(Supplied records Opens)

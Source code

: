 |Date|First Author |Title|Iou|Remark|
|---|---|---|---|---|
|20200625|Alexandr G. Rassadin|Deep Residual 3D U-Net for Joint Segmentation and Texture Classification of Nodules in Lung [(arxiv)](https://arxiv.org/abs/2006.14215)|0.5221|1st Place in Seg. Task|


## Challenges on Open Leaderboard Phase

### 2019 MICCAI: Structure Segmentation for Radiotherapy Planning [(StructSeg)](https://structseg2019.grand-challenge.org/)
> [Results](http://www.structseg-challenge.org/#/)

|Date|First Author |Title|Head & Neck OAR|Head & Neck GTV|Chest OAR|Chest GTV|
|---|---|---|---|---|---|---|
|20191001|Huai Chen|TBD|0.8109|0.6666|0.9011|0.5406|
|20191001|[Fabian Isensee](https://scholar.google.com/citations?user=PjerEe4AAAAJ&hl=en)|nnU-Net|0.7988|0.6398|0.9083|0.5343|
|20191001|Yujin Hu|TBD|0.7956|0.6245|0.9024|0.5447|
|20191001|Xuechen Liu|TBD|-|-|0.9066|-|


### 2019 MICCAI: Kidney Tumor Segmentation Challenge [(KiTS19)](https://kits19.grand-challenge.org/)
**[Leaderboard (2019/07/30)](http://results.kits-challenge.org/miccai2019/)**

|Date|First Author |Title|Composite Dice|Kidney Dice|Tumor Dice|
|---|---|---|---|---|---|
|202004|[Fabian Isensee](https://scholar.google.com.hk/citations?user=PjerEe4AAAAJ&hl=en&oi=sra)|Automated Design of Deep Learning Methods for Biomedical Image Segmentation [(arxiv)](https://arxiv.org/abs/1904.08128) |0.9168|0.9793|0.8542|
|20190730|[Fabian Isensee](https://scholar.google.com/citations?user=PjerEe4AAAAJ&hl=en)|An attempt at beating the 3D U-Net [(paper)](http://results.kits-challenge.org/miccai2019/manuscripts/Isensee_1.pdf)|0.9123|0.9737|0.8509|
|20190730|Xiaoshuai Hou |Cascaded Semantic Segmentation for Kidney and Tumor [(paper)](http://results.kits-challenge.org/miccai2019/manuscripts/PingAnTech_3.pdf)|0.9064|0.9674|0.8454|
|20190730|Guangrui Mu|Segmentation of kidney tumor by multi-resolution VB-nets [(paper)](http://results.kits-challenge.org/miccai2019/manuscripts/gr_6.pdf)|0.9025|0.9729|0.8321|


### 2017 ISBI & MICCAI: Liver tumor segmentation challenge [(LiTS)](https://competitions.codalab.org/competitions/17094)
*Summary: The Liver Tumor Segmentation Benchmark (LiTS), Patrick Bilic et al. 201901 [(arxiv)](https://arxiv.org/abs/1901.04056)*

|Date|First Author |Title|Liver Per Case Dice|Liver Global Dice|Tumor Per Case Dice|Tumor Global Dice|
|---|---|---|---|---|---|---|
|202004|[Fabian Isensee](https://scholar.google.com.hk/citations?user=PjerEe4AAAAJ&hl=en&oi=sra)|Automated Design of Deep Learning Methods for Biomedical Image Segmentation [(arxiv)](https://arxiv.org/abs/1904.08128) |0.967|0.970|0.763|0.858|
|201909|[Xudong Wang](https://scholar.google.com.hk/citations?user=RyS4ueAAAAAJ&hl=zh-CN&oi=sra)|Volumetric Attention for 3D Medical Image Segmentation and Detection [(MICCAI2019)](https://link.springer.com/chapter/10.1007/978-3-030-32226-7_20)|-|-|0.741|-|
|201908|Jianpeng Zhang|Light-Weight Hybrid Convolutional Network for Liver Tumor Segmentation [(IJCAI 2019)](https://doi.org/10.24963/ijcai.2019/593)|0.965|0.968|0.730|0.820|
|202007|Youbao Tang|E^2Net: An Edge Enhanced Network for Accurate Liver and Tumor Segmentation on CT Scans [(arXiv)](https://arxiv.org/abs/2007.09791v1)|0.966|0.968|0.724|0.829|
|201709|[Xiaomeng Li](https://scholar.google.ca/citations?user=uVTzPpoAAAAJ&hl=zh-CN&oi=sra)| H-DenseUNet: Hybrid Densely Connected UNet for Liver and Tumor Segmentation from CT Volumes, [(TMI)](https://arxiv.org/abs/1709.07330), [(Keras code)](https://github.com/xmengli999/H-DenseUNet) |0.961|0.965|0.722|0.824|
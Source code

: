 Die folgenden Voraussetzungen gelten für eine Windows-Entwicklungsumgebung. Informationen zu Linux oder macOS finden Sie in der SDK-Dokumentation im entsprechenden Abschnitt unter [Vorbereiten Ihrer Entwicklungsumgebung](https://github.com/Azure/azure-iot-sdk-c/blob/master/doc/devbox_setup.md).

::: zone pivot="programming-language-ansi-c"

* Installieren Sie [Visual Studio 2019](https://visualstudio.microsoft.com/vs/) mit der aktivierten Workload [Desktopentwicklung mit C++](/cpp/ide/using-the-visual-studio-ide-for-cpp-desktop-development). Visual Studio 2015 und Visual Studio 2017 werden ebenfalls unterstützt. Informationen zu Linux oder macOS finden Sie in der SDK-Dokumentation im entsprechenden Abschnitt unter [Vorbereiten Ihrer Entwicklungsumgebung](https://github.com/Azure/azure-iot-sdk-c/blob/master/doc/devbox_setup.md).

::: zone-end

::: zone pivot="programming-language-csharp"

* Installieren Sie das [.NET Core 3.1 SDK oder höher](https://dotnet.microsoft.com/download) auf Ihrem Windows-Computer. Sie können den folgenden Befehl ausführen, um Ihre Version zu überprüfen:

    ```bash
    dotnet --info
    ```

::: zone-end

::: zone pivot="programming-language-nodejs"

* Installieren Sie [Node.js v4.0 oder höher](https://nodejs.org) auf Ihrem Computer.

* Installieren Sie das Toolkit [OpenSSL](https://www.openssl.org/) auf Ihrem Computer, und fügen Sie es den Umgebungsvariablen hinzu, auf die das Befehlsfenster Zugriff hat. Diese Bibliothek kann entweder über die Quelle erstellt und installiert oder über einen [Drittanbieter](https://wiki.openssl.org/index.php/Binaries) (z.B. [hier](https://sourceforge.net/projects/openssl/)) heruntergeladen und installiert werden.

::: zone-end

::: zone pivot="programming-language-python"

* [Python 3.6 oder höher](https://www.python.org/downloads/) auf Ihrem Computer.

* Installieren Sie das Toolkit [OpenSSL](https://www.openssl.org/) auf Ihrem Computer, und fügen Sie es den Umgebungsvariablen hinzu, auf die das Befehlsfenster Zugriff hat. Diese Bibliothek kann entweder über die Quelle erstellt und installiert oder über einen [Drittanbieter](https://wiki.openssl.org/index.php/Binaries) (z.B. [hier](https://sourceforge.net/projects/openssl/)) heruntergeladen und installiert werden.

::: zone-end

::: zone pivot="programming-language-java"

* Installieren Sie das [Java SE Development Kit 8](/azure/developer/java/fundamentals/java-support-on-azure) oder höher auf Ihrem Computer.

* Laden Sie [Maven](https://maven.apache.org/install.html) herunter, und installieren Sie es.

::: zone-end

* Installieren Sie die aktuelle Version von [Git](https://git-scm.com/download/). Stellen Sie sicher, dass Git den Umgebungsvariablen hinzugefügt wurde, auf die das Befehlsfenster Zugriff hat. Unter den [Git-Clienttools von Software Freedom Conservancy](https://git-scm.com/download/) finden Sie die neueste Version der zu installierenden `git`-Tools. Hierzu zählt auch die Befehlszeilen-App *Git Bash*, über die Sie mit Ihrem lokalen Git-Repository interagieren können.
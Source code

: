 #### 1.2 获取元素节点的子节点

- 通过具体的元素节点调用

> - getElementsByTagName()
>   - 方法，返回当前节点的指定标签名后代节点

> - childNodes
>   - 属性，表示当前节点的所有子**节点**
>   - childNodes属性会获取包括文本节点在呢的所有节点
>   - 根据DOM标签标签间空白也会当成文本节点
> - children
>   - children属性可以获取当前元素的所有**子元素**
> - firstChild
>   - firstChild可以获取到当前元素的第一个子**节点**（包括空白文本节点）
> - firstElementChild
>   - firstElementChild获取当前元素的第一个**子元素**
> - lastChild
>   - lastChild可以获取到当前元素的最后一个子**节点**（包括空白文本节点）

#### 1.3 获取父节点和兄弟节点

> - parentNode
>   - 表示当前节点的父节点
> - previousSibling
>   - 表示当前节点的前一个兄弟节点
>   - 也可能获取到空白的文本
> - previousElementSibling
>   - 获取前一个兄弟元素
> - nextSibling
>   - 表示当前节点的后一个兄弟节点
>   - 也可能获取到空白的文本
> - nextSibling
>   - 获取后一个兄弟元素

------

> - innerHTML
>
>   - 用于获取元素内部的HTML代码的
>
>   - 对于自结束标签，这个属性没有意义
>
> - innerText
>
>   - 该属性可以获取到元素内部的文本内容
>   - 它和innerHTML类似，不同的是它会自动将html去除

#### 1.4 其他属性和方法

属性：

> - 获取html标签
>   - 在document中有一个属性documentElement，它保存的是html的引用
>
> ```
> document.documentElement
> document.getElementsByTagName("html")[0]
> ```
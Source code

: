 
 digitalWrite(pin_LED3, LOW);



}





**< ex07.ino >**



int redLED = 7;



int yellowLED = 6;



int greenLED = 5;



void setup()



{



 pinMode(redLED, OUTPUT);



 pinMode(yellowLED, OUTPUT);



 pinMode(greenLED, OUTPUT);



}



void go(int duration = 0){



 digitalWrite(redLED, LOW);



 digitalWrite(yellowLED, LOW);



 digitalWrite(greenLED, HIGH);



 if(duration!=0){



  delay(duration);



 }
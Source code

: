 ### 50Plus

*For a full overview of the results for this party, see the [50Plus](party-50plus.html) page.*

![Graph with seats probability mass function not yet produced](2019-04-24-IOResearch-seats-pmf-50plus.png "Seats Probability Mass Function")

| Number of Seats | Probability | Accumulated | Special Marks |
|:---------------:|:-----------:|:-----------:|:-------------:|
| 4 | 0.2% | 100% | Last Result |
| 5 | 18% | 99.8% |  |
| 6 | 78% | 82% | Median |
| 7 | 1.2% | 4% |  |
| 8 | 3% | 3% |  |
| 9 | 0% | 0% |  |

(Supplied records Closes)

What you are asked to do: Please list every line of the records that contains "dotnet".

Answer for the task:
* Installieren Sie das [.NET Core 3.1 SDK oder höher](https://dotnet.microsoft.com/download) auf Ihrem Windows-Computer. Sie können den folgenden Befehl ausführen, um Ihre Version zu überprüfen:
    dotnet --info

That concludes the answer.